Now that we understand which and why numerical data need scaling, let’s take a look at our dataset and see how we can scale its numerical variables using five different scaling methods. It’s not just about scaling — it’s about scaling right.
The Dataset
Before we get into the scaling techniques, let’s see our dataset. We’ll be working with data from this fictional golf club.
import pandas as pd
import numpy as np
from sklearn.preprocessing import MinMaxScaler, StandardScaler, RobustScaler
from scipy import stats
# Read the data
data = {
‘Temperature_Celsius’: [15, 18, 22, 25, 28, 30, 32, 29, 26, 23, 20, 17],
‘Humidity_Percent’: [50, 55, 60, 65, 70, 75, 80, 72, 68, 62, 58, 52],
‘Wind_Speed_kmh’: [5, 8, 12, 15, 10, 7, 20, 18, 14, 9, 6, 11],
‘Golfers_Count’: [20, 35, 50, 75, 100, 120, 90, 110, 85, 60, 40, 25],
‘Green_Speed’: [8.5, 9.0, 9.5, 10.0, 10.5, 11.0, 11.5, 11.0, 10.5, 10.0, 9.5, 9.0]
}
df = pd.DataFrame(data)
This dataset is perfect for our scaling tasks because it contains features with different units, scales, and distributions.
Let’s get into all the scaling methods now.
Method 1: Min-Max Scaling
Min Max Scaling transforms all values to a fixed range, typically between 0 and 1, by subtracting the minimum value and dividing by the range.
📊 Common Data Types: Features with a wide range of values, where a specific range is desired.
🎯 Goals:
– Constrain features to a specific range (e.g., 0 to 1).
– Preserve the original relationships between data points.
– Ensure interpretability of scaled values.
In Our Case: We apply this to Temperature because temperature has a natural minimum and maximum in our golfing context.

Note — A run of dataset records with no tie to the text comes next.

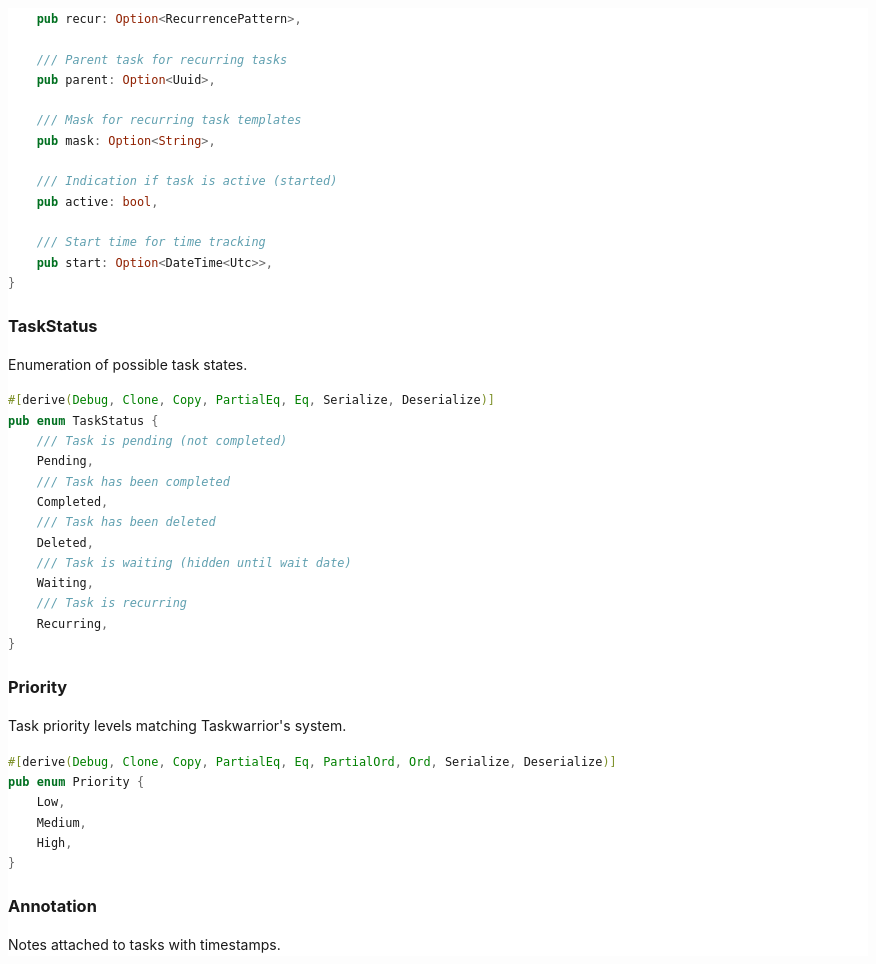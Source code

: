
 ```rust
    pub recur: Option<RecurrencePattern>,

    /// Parent task for recurring tasks
    pub parent: Option<Uuid>,

    /// Mask for recurring task templates
    pub mask: Option<String>,

    /// Indication if task is active (started)
    pub active: bool,

    /// Start time for time tracking
    pub start: Option<DateTime<Utc>>,
}
```

### TaskStatus

Enumeration of possible task states.

```rust
#[derive(Debug, Clone, Copy, PartialEq, Eq, Serialize, Deserialize)]
pub enum TaskStatus {
    /// Task is pending (not completed)
    Pending,
    /// Task has been completed
    Completed,
    /// Task has been deleted
    Deleted,
    /// Task is waiting (hidden until wait date)
    Waiting,
    /// Task is recurring
    Recurring,
}
```

### Priority

Task priority levels matching Taskwarrior's system.

```rust
#[derive(Debug, Clone, Copy, PartialEq, Eq, PartialOrd, Ord, Serialize, Deserialize)]
pub enum Priority {
    Low,
    Medium,
    High,
}
```

### Annotation

Notes attached to tasks with timestamps.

It preserves the relative differences between temperatures, making 0 the coldest day, 1 the hottest, and 0.5 an average temperature day.
# 1. Min-Max Scaling for Temperature_Celsius
min_max_scaler = MinMaxScaler()
df[‘Temperature_MinMax’] = min_max_scaler.fit_transform(df[[‘Temperature_Celsius’]])
Method 2: Standard Scaling
Standard Scaling centers data around a mean of 0 and scales it to a standard deviation of 1, achieved by subtracting the mean and dividing by the standard deviation.
📊 Common Data Types: Features with varying scales and distributions.
🎯 Goals:
– Standardize features to have a mean of 0 and a standard deviation of 1.
– Ensure features with different scales contribute equally to a model.
– Prepare data for algorithms sensitive to feature scales (e.g., SVM, KNN).
In Our Case: We use this for Wind Speed because wind speed often follows a roughly normal distribution. It allows us to easily identify exceptionally calm or windy days by how many standard deviations they are from the mean.
# 2. Standard Scaling for Wind_Speed_kmh
std_scaler = StandardScaler()
df[‘Wind_Speed_Standardized’] = std_scaler.fit_transform(df[[‘Wind_Speed_kmh’]])
Method 3: Robust Scaling
Robust Scaling centers data around the median and scales using the interquartile range (IQR)
📊 Common Data Types: Features with outliers or noisy data.
🎯 Goals:
– Handle outliers effectively without being overly influenced by them.
– Maintain the relative order of data points.
– Achieve a stable scaling in the presence of noisy data.
In Our Case: We apply this to Humidity because humidity readings can have outliers due to extreme weather conditions or measurement errors. This scaling ensures our measurements are less sensitive to these outliers.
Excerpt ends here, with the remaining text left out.